Почему же быть или хотя бы называться поэтом так престижно у обывателей? Во всяком случае мертвых поэтов они уважают.
Да потому что изначально поэтический бунт несет в себе толику здорового начала: социум ведь сработан под серого человека, непоэта, под буржуа, который краешком сознания улавливает и эту правду жизни. Каждый обыватель-буржуа в душе на каплю поэт. Нонконформист-поэт и потребитель-буржуа: вот полюса социума, два крайних варианта бессознательного приспособления к действительности; бунт – это вполне адекватная и эффективная форма того же приспособления, но никак не познания (альтернативы приспособлению): это форма выражения крайнего недовольства, за которым непременно последует более совершенное по духу и букве приспособление. Поэзия кончится торговлей.

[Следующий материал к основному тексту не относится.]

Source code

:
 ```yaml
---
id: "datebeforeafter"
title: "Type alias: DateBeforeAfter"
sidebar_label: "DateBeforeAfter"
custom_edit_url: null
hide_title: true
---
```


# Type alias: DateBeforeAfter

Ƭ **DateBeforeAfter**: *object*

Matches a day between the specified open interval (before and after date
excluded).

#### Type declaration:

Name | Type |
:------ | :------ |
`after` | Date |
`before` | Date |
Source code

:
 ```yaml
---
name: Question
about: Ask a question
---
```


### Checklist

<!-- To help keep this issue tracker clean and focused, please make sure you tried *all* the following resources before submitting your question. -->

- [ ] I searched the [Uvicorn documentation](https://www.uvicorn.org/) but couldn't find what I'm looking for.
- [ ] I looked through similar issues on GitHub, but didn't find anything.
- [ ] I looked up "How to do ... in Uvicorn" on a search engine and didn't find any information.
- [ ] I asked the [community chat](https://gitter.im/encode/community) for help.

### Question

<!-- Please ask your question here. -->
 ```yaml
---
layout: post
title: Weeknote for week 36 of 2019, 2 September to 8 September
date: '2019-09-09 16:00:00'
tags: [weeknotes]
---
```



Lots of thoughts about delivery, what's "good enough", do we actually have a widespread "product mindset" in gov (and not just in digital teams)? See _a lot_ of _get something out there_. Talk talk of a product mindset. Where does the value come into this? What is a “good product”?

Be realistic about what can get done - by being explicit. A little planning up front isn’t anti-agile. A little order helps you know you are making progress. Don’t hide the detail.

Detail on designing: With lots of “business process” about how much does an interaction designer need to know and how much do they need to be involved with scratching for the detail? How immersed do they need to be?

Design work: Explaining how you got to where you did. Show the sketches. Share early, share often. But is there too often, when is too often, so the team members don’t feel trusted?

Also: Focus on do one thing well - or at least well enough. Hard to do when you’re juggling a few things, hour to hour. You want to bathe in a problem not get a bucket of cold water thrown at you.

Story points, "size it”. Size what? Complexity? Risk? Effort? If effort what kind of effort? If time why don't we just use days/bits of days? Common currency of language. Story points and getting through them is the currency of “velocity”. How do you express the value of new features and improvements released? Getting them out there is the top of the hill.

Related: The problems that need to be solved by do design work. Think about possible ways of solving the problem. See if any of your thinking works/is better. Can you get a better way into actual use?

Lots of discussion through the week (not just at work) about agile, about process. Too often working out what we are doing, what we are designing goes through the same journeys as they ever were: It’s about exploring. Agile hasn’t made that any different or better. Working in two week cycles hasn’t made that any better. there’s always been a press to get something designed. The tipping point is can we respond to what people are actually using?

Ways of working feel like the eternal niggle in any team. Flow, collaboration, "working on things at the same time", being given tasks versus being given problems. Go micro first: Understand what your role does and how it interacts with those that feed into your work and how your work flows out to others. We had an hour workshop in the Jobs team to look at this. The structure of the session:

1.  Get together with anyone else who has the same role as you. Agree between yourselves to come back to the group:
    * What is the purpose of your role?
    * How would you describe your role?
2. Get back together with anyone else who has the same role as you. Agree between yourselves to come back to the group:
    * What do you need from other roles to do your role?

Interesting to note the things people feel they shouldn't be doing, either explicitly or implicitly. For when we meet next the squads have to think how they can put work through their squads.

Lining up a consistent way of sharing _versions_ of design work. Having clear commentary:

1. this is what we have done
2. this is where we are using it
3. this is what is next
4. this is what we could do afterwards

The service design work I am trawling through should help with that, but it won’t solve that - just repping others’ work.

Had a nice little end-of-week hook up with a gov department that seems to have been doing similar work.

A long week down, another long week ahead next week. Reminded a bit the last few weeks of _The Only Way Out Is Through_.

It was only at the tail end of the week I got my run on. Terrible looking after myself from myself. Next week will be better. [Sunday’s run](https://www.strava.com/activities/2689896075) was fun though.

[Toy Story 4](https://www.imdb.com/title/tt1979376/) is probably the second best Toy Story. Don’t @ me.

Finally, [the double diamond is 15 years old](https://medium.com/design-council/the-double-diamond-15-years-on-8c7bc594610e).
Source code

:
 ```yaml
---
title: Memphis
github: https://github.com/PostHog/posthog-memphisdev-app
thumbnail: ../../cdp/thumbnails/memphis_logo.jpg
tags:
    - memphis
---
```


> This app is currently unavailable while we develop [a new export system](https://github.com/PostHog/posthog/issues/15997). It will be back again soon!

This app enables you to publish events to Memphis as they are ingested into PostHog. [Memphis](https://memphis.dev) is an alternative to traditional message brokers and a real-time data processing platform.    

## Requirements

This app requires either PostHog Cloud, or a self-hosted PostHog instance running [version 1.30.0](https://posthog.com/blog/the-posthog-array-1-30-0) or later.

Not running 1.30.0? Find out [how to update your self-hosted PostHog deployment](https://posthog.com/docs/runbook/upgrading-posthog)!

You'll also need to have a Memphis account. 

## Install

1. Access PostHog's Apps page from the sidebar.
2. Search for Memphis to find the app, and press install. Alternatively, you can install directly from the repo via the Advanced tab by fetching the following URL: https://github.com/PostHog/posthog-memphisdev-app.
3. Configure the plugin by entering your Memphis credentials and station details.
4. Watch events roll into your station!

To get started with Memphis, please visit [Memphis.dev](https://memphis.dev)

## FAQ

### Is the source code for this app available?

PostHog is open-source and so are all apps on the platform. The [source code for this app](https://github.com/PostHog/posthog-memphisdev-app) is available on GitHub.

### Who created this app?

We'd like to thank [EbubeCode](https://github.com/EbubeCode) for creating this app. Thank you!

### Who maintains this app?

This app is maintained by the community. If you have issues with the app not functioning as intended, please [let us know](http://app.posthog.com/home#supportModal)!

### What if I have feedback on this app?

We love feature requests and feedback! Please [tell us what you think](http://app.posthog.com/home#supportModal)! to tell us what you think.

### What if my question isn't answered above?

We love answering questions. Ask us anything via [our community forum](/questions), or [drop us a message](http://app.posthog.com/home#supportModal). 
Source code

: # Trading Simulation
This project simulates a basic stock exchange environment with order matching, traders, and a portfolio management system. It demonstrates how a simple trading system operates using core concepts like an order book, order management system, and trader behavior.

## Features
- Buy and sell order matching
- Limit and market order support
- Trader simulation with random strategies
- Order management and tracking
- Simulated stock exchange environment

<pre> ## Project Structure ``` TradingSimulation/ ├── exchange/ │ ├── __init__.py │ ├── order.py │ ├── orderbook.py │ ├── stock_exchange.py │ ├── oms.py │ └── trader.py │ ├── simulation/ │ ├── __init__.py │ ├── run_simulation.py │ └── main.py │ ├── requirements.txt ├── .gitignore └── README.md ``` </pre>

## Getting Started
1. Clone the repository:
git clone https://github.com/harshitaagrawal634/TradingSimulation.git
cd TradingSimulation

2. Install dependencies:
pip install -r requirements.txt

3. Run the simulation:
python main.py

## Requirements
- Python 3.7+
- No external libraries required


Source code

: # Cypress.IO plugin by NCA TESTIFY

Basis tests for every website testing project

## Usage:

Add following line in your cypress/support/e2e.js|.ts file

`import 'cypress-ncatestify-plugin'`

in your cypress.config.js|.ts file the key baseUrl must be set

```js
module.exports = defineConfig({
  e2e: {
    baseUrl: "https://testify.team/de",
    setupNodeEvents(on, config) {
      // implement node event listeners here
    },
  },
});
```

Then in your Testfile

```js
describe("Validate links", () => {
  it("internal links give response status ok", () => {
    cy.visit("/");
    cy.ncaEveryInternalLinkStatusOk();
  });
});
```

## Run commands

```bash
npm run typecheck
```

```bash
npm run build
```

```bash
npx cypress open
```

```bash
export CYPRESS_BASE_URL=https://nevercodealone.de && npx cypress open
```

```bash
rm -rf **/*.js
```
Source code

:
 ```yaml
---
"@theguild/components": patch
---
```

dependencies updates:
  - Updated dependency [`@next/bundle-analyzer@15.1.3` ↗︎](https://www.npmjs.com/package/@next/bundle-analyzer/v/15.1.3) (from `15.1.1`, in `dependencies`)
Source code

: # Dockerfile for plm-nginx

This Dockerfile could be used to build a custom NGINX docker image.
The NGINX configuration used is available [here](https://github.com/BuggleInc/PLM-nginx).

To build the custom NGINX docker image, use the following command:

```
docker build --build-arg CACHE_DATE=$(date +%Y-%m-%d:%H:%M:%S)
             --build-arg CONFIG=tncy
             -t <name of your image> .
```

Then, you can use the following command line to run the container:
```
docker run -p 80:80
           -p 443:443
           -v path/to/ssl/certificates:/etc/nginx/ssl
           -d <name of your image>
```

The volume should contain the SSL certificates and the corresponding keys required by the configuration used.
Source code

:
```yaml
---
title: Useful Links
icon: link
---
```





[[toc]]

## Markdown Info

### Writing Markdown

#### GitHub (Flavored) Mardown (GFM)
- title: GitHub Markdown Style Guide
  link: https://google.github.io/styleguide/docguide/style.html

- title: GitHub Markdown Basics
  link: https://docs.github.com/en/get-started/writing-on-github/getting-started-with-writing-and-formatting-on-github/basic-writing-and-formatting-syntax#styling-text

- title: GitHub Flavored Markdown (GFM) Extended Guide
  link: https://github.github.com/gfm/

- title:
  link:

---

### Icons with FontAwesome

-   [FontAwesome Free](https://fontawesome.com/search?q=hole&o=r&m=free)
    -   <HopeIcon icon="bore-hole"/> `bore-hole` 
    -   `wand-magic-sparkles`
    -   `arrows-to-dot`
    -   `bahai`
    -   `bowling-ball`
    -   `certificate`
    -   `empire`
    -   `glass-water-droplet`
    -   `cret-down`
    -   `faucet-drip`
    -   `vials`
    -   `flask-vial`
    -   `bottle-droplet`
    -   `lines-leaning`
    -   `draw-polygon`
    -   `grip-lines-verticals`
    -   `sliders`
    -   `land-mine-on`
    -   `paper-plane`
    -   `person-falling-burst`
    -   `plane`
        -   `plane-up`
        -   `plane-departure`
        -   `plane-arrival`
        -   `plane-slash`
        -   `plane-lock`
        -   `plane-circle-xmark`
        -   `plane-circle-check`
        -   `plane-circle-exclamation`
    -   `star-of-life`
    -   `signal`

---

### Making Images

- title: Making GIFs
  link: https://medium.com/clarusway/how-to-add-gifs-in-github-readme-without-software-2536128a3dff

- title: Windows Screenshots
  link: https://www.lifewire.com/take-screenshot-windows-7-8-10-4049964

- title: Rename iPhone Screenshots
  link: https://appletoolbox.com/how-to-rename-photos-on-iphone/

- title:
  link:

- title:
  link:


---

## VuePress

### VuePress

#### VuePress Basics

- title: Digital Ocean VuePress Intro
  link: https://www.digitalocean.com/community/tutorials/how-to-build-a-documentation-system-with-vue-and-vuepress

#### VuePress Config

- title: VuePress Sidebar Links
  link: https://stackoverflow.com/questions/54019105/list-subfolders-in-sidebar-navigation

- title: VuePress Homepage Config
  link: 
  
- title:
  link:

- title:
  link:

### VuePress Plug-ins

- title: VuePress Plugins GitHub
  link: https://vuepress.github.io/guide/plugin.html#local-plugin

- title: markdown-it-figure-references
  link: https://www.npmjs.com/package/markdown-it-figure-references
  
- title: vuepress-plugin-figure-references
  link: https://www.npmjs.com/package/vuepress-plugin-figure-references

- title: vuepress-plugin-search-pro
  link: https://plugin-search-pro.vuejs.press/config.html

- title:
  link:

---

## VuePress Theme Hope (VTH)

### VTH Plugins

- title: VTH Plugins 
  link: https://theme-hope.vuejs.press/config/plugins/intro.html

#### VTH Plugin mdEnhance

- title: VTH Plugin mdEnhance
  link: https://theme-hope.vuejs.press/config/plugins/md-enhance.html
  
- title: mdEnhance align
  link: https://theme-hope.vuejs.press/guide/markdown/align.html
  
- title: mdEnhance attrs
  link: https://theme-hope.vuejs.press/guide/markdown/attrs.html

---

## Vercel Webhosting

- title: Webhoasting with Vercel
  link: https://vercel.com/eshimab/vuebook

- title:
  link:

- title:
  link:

Поэт и буржуа – это один по природе своей тип отношения к действительности. Они рождены, чтобы продаваться и покупаться: тонко приспосабливаться. В такой ситуации, естественно, потребитель выбирает поэта в себе. Поэт (и, шире, искусство, художественный способ освоения действительности в целом) в таком социуме становятся высшей культурной величиной. Люди, разумеется, тянутся к культуре. К поэзии. Таков нынешний социум.
А где же второй тип отношения к действительности (ибо информационная природа человека предполагает два типа, по числу диалектически функционирующих противоположностей)?
Трагедия культуры в том, что полюсами, с позиции здравого смысла, разума, должны выступать поэтическое и философское отношения, бессознательное и сознательное: вот два океана, хаос и космос, составляющие целое единой личности. И поэзия в этом контексте выступает на стороне хаоса, души, натуры; космос, разум и культура – там, где философия и личность. Но и у поэзии есть свои полюса: одно дело поэтизировать умные чувства, и совсем другое – расстроенные. Умная поэзия явно тяготеет к культуре, становится больше, чем поэзия.
В этом контексте место и фигура Рембо сомнительны в культурном отношении. Поэт и культура совмещаются с большим скрипом.
Здесь самое место было бы воскликнуть, так сказать, сломя голову броситься в защиту поэзии: а как же великая пушкинская сентенция «поэзия, прости Господи, должна быть глуповата»? Ответ после всего сказанного очевиден: глуповатая поэзия должна заниматься умными чувствами. Вот она, амбивалентность во всей своей диалектической красе. Не умом, заметим, Боже упаси, а умными чувствами. Заниматься чувствами как инструментом познания, по меркам культуры, – это в принципе глупо. Поэзия по определению попадает в «глупое», сомнительное положение. Поэт Пушкин был прав: поэзия должна быть глуповата. Обязана. У нее нет выбора: иначе она перестанет быть поэзией как таковой, утратит свое родовое предназначение. А «прости, Господи» – это реверанс перед насквозь буржуазным общественным мнением.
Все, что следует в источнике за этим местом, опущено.